Tuesday 1 September 2015 | Published in Regional
He said the report is “foolish”.
Compiled by the Office of the Ombudsman as the National Human Rights Institution the report says one in every five Samoans lives in poverty.
“Despite progress in big picture economic growth and within high level development framework, there is disparity in development outcomes particularly in rural and remote areas,” a copy of the report reads.
“Approximately 20 per cent of Samoa’s population lives below the basic needs poverty line with the higher proportion of rural populations falling below the poverty line. Basically, this means that about one in every five Samoans lives in poverty.”
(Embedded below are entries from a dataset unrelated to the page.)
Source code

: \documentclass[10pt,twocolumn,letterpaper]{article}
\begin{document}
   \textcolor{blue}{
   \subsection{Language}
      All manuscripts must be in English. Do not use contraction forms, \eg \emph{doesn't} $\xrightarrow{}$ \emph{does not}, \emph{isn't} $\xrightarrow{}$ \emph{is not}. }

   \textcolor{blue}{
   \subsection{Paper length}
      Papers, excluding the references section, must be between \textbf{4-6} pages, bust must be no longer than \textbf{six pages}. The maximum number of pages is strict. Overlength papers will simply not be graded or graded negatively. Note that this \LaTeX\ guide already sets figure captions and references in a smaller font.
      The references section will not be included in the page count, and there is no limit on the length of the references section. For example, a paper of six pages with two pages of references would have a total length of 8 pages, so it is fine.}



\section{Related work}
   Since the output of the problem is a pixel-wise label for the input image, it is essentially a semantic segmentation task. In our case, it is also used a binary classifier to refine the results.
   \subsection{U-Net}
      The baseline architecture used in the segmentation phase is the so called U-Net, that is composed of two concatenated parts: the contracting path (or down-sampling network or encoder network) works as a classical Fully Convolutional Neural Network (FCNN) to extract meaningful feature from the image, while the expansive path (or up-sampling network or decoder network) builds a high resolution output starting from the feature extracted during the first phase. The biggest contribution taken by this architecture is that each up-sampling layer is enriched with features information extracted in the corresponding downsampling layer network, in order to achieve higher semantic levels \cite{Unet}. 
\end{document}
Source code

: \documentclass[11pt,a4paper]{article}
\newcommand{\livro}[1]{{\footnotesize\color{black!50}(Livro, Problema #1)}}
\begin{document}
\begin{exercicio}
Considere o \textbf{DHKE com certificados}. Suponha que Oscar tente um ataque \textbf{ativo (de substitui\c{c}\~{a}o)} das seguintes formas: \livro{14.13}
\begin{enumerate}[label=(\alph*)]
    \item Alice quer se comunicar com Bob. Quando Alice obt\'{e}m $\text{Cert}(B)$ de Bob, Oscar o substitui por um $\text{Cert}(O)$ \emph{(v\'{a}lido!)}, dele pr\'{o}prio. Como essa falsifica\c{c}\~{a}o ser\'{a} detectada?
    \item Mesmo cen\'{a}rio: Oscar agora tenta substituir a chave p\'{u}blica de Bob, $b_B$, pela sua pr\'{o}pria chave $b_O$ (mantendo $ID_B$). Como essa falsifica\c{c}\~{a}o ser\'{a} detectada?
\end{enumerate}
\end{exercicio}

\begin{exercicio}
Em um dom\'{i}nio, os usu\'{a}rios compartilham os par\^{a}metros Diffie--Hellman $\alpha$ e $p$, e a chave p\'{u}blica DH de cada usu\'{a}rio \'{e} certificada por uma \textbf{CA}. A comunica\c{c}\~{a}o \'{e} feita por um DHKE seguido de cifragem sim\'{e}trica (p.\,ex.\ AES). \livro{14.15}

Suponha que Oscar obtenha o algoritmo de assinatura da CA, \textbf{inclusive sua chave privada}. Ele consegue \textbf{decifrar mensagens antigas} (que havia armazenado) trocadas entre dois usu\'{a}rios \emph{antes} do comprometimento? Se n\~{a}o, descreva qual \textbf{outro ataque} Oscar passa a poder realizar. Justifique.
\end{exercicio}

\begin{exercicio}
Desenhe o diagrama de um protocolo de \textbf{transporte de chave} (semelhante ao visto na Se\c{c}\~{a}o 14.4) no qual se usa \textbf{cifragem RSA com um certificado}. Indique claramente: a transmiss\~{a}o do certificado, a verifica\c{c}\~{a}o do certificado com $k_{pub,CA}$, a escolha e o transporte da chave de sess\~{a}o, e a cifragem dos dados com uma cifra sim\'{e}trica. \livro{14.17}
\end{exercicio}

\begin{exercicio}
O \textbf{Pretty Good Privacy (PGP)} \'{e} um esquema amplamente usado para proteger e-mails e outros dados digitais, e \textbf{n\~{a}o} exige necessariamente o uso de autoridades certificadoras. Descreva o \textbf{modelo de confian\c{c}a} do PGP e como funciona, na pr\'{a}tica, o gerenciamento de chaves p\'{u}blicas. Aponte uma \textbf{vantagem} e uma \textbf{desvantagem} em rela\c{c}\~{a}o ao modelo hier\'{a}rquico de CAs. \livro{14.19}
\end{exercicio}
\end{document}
Asked to comment, Samoa’s outspoken prime minister rubbished the report.
“That is based on palagi thinking,” the Prime Minister said in relation to poverty.
“It’s based on ideas from Africa. It’s a foolish thought based on the idea there’s not enough food and income. That’s such foolish thinking for Samoa.”
The prime minister said the writers of the report have taken the definition of poverty by African countries and have run with it. He said this is wrong and it is why he had instructed them to write the report from a Samoan context.
Poverty, according to Tuilaepa, is defined as someone who is so poor they walk around without clothes.
“They’re naked all the time,” he said. “Have you seen someone like that in Samoa? If the answer is no, then there is no one living in poverty in Samoa. There is no one walking around on the road naked.”
Tuilaepa went on to say that the sort of poverty the report highlights refers to “skinny people” who don’t have food.
“In Samoa, what’s happening is that there are a lot of mangoes, pawpaws rotting all over the place. There are lots of coconuts – they are all food, good food that provides vitamins.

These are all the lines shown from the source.